=== Section Start ===

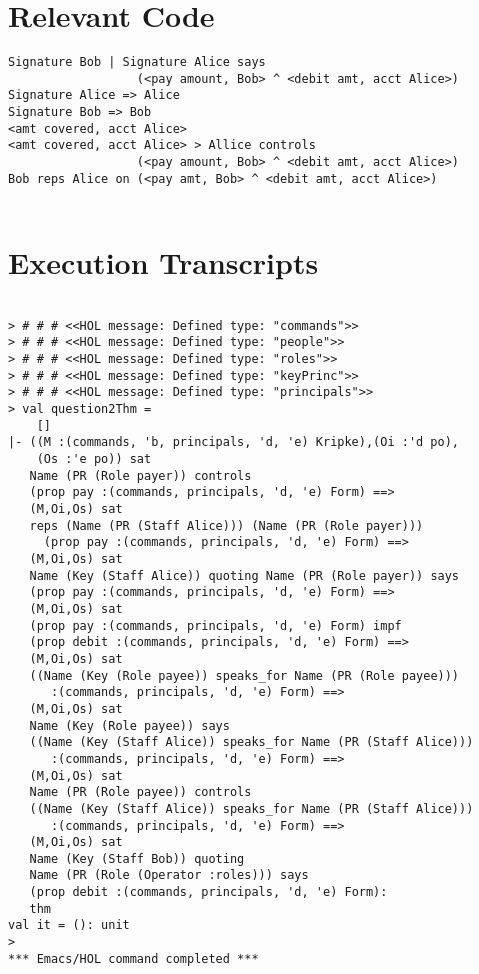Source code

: \documentclass{report}
\begin{document}
\section{Relevant Code}
\label{sec:relevant-code-2}


\lstset{frameround=tttt}
\begin{lstlisting}[frame=tRBL]
Signature Bob | Signature Alice says  
                  (<pay amount, Bob> ^ <debit amt, acct Alice>)
Signature Alice => Alice
Signature Bob => Bob
<amt covered, acct Alice>
<amt covered, acct Alice> > Allice controls 
                  (<pay amount, Bob> ^ <debit amt, acct Alice>)
Bob reps Alice on (<pay amt, Bob> ^ <debit amt, acct Alice>)
   
\end{lstlisting}




\section{Execution Transcripts}
\label{sec:exec-transcr-2}

\setcounter{sessioncount}{0}
\begin{session}
  \begin{scriptsize}
\begin{verbatim}

> # # # <<HOL message: Defined type: "commands">>
> # # # <<HOL message: Defined type: "people">>
> # # # <<HOL message: Defined type: "roles">>
> # # # <<HOL message: Defined type: "keyPrinc">>
> # # # <<HOL message: Defined type: "principals">>
> val question2Thm =
    []
|- ((M :(commands, 'b, principals, 'd, 'e) Kripke),(Oi :'d po),
    (Os :'e po)) sat
   Name (PR (Role payer)) controls
   (prop pay :(commands, principals, 'd, 'e) Form) ==>
   (M,Oi,Os) sat
   reps (Name (PR (Staff Alice))) (Name (PR (Role payer)))
     (prop pay :(commands, principals, 'd, 'e) Form) ==>
   (M,Oi,Os) sat
   Name (Key (Staff Alice)) quoting Name (PR (Role payer)) says
   (prop pay :(commands, principals, 'd, 'e) Form) ==>
   (M,Oi,Os) sat
   (prop pay :(commands, principals, 'd, 'e) Form) impf
   (prop debit :(commands, principals, 'd, 'e) Form) ==>
   (M,Oi,Os) sat
   ((Name (Key (Role payee)) speaks_for Name (PR (Role payee)))
      :(commands, principals, 'd, 'e) Form) ==>
   (M,Oi,Os) sat
   Name (Key (Role payee)) says
   ((Name (Key (Staff Alice)) speaks_for Name (PR (Staff Alice)))
      :(commands, principals, 'd, 'e) Form) ==>
   (M,Oi,Os) sat
   Name (PR (Role payee)) controls
   ((Name (Key (Staff Alice)) speaks_for Name (PR (Staff Alice)))
      :(commands, principals, 'd, 'e) Form) ==>
   (M,Oi,Os) sat
   Name (Key (Staff Bob)) quoting
   Name (PR (Role (Operator :roles))) says
   (prop debit :(commands, principals, 'd, 'e) Form):
   thm
val it = (): unit
> 
*** Emacs/HOL command completed ***

\end{verbatim}
  \end{scriptsize}
\end{session}
\end{document}
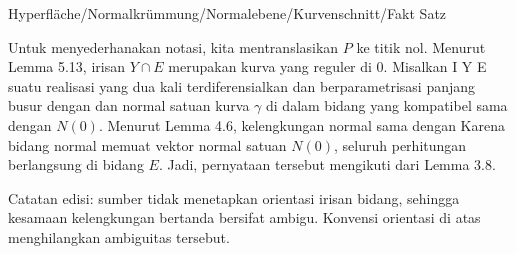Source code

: {Hyperfläche/Normalkrümmung/Normalebene/Kurvenschnitt/Fakt}
{Satz}
{}
{

\faktzusatz {}
\faktzusatz {}

}
{

Untuk menyederhanakan notasi, kita mentranslasikan $P$ ke titik nol. Menurut
Lemma 5.13,
irisan $Y \cap E$ merupakan kurva yang reguler di $0$. Misalkan
\maabbdisp {\gamma} { I } { Y \cap E
} {}
suatu realisasi yang dua kali terdiferensialkan dan berparametrisasi panjang busur dengan
dan normal satuan kurva $\gamma$ di dalam bidang yang kompatibel sama dengan $N(0)$. Menurut
Lemma 4.6,
kelengkungan normal sama dengan
 Karena bidang normal memuat vektor normal satuan $N(0)$, seluruh perhitungan berlangsung di bidang $E$. Jadi, pernyataan tersebut mengikuti dari
Lemma 3.8.

Catatan edisi: sumber tidak menetapkan orientasi irisan bidang, sehingga kesamaan kelengkungan bertanda bersifat ambigu. Konvensi orientasi di atas menghilangkan ambiguitas tersebut.

}
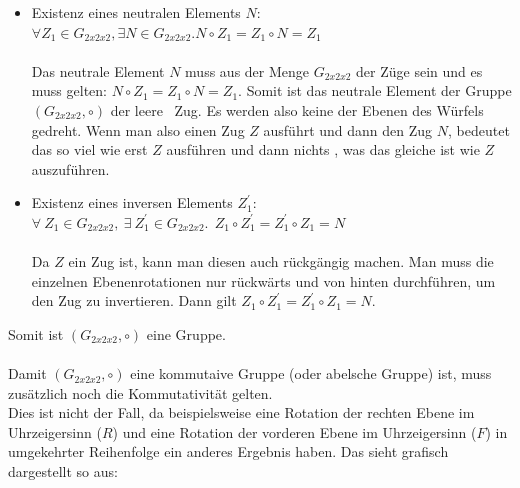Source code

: \documentclass[12pt,a4paper, usenames, dvipsnames]{article}
\begin{document}
\begin{itemize}
\item Existenz eines neutralen Elements $N$:  \\
$\forall Z_1 \in G_{2x2x2}, \exists N \in G_{2x2x2}.N \circ Z_1 = Z_1 \circ N = Z_1$ \\
\\
Das neutrale Element $N$ muss aus der Menge $G_{2x2x2}$ der Züge sein und es muss gelten: $N \circ Z_1 = Z_1 \circ N = Z_1$. Somit ist das neutrale Element der Gruppe $(G_{2x2x2}, \circ)$ der \glqq leere \grqq \ Zug. Es werden also keine der Ebenen des Würfels gedreht. Wenn man also einen Zug $Z$ ausführt und dann den Zug $N$, bedeutet das so viel wie \glqq erst $Z$ ausführen und dann nichts \grqq , was das gleiche ist wie $Z$ auszuführen.


\item Existenz eines inversen Elements $Z_1^\prime$: \\ 
$\forall \  Z_1 \in G_{2x2x2},\ \exists \  Z_1^\prime \in G_{2x2x2}.  \ \ Z_1 \circ Z_1^\prime = Z_1^\prime \circ Z_1 = N$  \\
\\
Da $Z$ ein Zug ist, kann man diesen auch rückgängig machen. Man muss die einzelnen Ebenenrotationen nur rückwärts und von hinten durchführen, um den Zug zu invertieren. Dann gilt $Z_1 \circ Z_1^\prime = Z_1^\prime \circ Z_1 = N$.
\end{itemize}
Somit ist $(G_{2x2x2}, \circ)$ eine Gruppe. \\ 
\\
Damit $(G_{2x2x2}, \circ)$ eine kommutaive Gruppe (oder abelsche Gruppe) ist, muss zusätzlich noch die Kommutativität gelten. \\
Dies ist nicht der Fall, da beispielsweise eine Rotation der rechten Ebene im Uhrzeigersinn ($R$) und eine Rotation der vorderen Ebene im Uhrzeigersinn ($F$) in umgekehrter Reihenfolge ein anderes Ergebnis haben. Das sieht grafisch dargestellt so aus: \\
\end{document}
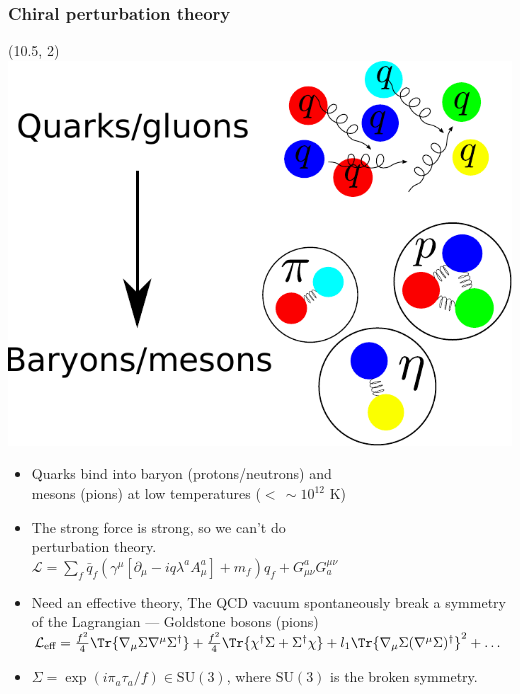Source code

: \documentclass[aspectratio=169]{beamer}
\begin{document}
    \begin{frame}

        \frametitle{Chiral perturbation theory}

        \begin{textblock}{4.8}(10.5, 2)
            \includegraphics[width=\textwidth]{quarks-to-mesons.pdf}
        \end{textblock}

        \begin{itemize}
            \itemsep 0.4cm
            \item Quarks bind into baryon (protons/neutrons) and \\ mesons (pions) at low temperatures ($< \, \sim10^{12}$ K)
            \item The strong force is strong, so we can't do\\ perturbation theory.\\
            $
            \mathcal L = 
            \sum_f \bar q_f (\gamma^\mu [\partial_\mu - i q \lambda^a A^a_\mu ] + m_f)q_f
            + G^a_{\mu \nu} G_a^{\mu \nu}
            $
            \item Need an effective theory, The QCD vacuum spontaneously break a symmetry of the Lagrangian --- Goldstone bosons (pions)\\
            $
            \mathcal L_\text{eff} = 
            \frac{f^2}{4} \Tr{\nabla_\mu \Sigma \nabla^\mu \Sigma^\dagger}
            + \frac{f^2}{4} \Tr{\chi^\dagger \Sigma + \Sigma^\dagger \chi} 
            + l_1 \Tr{\nabla_\mu \Sigma (\nabla^\mu \Sigma)^\dagger}^2+
            \dots
            $ \\
            \item $\Sigma = \exp\left( i \pi_a \tau_a / f \right) \in \text{SU}(3)$, where $\text{SU}(3)$ is the broken symmetry.

        \end{itemize}


    \end{frame}
\end{document}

=== Section End ===

- _What needs to be done_
Output the material word for word, omitting its pictures.

- _Solved exercise_
Source code

: \documentclass{report}
\begin{document}
\section{Relevant Code}
\label{sec:relevant-code-2}


\lstset{frameround=tttt}
\begin{lstlisting}[frame=tRBL]
Signature Bob | Signature Alice says  
                  (<pay amount, Bob> ^ <debit amt, acct Alice>)
Signature Alice => Alice
Signature Bob => Bob
<amt covered, acct Alice>
<amt covered, acct Alice> > Allice controls 
                  (<pay amount, Bob> ^ <debit amt, acct Alice>)
Bob reps Alice on (<pay amt, Bob> ^ <debit amt, acct Alice>)
   
\end{lstlisting}




\section{Execution Transcripts}
\label{sec:exec-transcr-2}

\setcounter{sessioncount}{0}
\begin{session}
  \begin{scriptsize}
\begin{verbatim}

> # # # <<HOL message: Defined type: "commands">>
> # # # <<HOL message: Defined type: "people">>
> # # # <<HOL message: Defined type: "roles">>
> # # # <<HOL message: Defined type: "keyPrinc">>
> # # # <<HOL message: Defined type: "principals">>
> val question2Thm =
    []
|- ((M :(commands, 'b, principals, 'd, 'e) Kripke),(Oi :'d po),
    (Os :'e po)) sat
   Name (PR (Role payer)) controls
   (prop pay :(commands, principals, 'd, 'e) Form) ==>
   (M,Oi,Os) sat
   reps (Name (PR (Staff Alice))) (Name (PR (Role payer)))
     (prop pay :(commands, principals, 'd, 'e) Form) ==>
   (M,Oi,Os) sat
   Name (Key (Staff Alice)) quoting Name (PR (Role payer)) says
   (prop pay :(commands, principals, 'd, 'e) Form) ==>
   (M,Oi,Os) sat
   (prop pay :(commands, principals, 'd, 'e) Form) impf
   (prop debit :(commands, principals, 'd, 'e) Form) ==>
   (M,Oi,Os) sat
   ((Name (Key (Role payee)) speaks_for Name (PR (Role payee)))
      :(commands, principals, 'd, 'e) Form) ==>
   (M,Oi,Os) sat
   Name (Key (Role payee)) says
   ((Name (Key (Staff Alice)) speaks_for Name (PR (Staff Alice)))
      :(commands, principals, 'd, 'e) Form) ==>
   (M,Oi,Os) sat
   Name (PR (Role payee)) controls
   ((Name (Key (Staff Alice)) speaks_for Name (PR (Staff Alice)))
      :(commands, principals, 'd, 'e) Form) ==>
   (M,Oi,Os) sat
   Name (Key (Staff Bob)) quoting
   Name (PR (Role (Operator :roles))) says
   (prop debit :(commands, principals, 'd, 'e) Form):
   thm
val it = (): unit
> 
*** Emacs/HOL command completed ***

\end{verbatim}
  \end{scriptsize}
\end{session}
\end{document}
Source code

: {Hyperfläche/Normalkrümmung/Normalebene/Kurvenschnitt/Fakt}
{Satz}
{}
{

\faktzusatz {}
\faktzusatz {}

}
{

Untuk menyederhanakan notasi, kita mentranslasikan $P$ ke titik nol. Menurut
Lemma 5.13,
irisan $Y \cap E$ merupakan kurva yang reguler di $0$. Misalkan
\maabbdisp {\gamma} { I } { Y \cap E
} {}
suatu realisasi yang dua kali terdiferensialkan dan berparametrisasi panjang busur dengan
dan normal satuan kurva $\gamma$ di dalam bidang yang kompatibel sama dengan $N(0)$. Menurut
Lemma 4.6,
kelengkungan normal sama dengan
 Karena bidang normal memuat vektor normal satuan $N(0)$, seluruh perhitungan berlangsung di bidang $E$. Jadi, pernyataan tersebut mengikuti dari
Lemma 3.8.

Catatan edisi: sumber tidak menetapkan orientasi irisan bidang, sehingga kesamaan kelengkungan bertanda bersifat ambigu. Konvensi orientasi di atas menghilangkan ambiguitas tersebut.

}
Source code

: \documentclass[12pt,a4paper, usenames, dvipsnames]{article}
\begin{document}
\begin{itemize}
\item Existenz eines neutralen Elements $N$:  \\
$\forall Z_1 \in G_{2x2x2}, \exists N \in G_{2x2x2}.N \circ Z_1 = Z_1 \circ N = Z_1$ \\
\\
Das neutrale Element $N$ muss aus der Menge $G_{2x2x2}$ der Züge sein und es muss gelten: $N \circ Z_1 = Z_1 \circ N = Z_1$. Somit ist das neutrale Element der Gruppe $(G_{2x2x2}, \circ)$ der \glqq leere \grqq \ Zug. Es werden also keine der Ebenen des Würfels gedreht. Wenn man also einen Zug $Z$ ausführt und dann den Zug $N$, bedeutet das so viel wie \glqq erst $Z$ ausführen und dann nichts \grqq , was das gleiche ist wie $Z$ auszuführen.


\item Existenz eines inversen Elements $Z_1^\prime$: \\ 
$\forall \  Z_1 \in G_{2x2x2},\ \exists \  Z_1^\prime \in G_{2x2x2}.  \ \ Z_1 \circ Z_1^\prime = Z_1^\prime \circ Z_1 = N$  \\
\\
Da $Z$ ein Zug ist, kann man diesen auch rückgängig machen. Man muss die einzelnen Ebenenrotationen nur rückwärts und von hinten durchführen, um den Zug zu invertieren. Dann gilt $Z_1 \circ Z_1^\prime = Z_1^\prime \circ Z_1 = N$.
\end{itemize}
Somit ist $(G_{2x2x2}, \circ)$ eine Gruppe. \\ 
\\
Damit $(G_{2x2x2}, \circ)$ eine kommutaive Gruppe (oder abelsche Gruppe) ist, muss zusätzlich noch die Kommutativität gelten. \\
Dies ist nicht der Fall, da beispielsweise eine Rotation der rechten Ebene im Uhrzeigersinn ($R$) und eine Rotation der vorderen Ebene im Uhrzeigersinn ($F$) in umgekehrter Reihenfolge ein anderes Ergebnis haben. Das sieht grafisch dargestellt so aus: \\
\end{document}
Source code

: \documentclass[aspectratio=169]{beamer}
\begin{document}
    \begin{frame}

        \frametitle{Chiral perturbation theory}

        \begin{textblock}{4.8}(10.5, 2)
            \includegraphics[width=\textwidth]{quarks-to-mesons.pdf}
        \end{textblock}

        \begin{itemize}
            \itemsep 0.4cm
            \item Quarks bind into baryon (protons/neutrons) and \\ mesons (pions) at low temperatures ($< \, \sim10^{12}$ K)
            \item The strong force is strong, so we can't do\\ perturbation theory.\\
            $
            \mathcal L = 
            \sum_f \bar q_f (\gamma^\mu [\partial_\mu - i q \lambda^a A^a_\mu ] + m_f)q_f
            + G^a_{\mu \nu} G_a^{\mu \nu}
            $
            \item Need an effective theory, The QCD vacuum spontaneously break a symmetry of the Lagrangian --- Goldstone bosons (pions)\\
            $
            \mathcal L_\text{eff} = 
            \frac{f^2}{4} \Tr{\nabla_\mu \Sigma \nabla^\mu \Sigma^\dagger}
            + \frac{f^2}{4} \Tr{\chi^\dagger \Sigma + \Sigma^\dagger \chi} 
            + l_1 \Tr{\nabla_\mu \Sigma (\nabla^\mu \Sigma)^\dagger}^2+
            \dots
            $ \\
            \item $\Sigma = \exp\left( i \pi_a \tau_a / f \right) \in \text{SU}(3)$, where $\text{SU}(3)$ is the broken symmetry.

        \end{itemize}


    \end{frame}
\end{document}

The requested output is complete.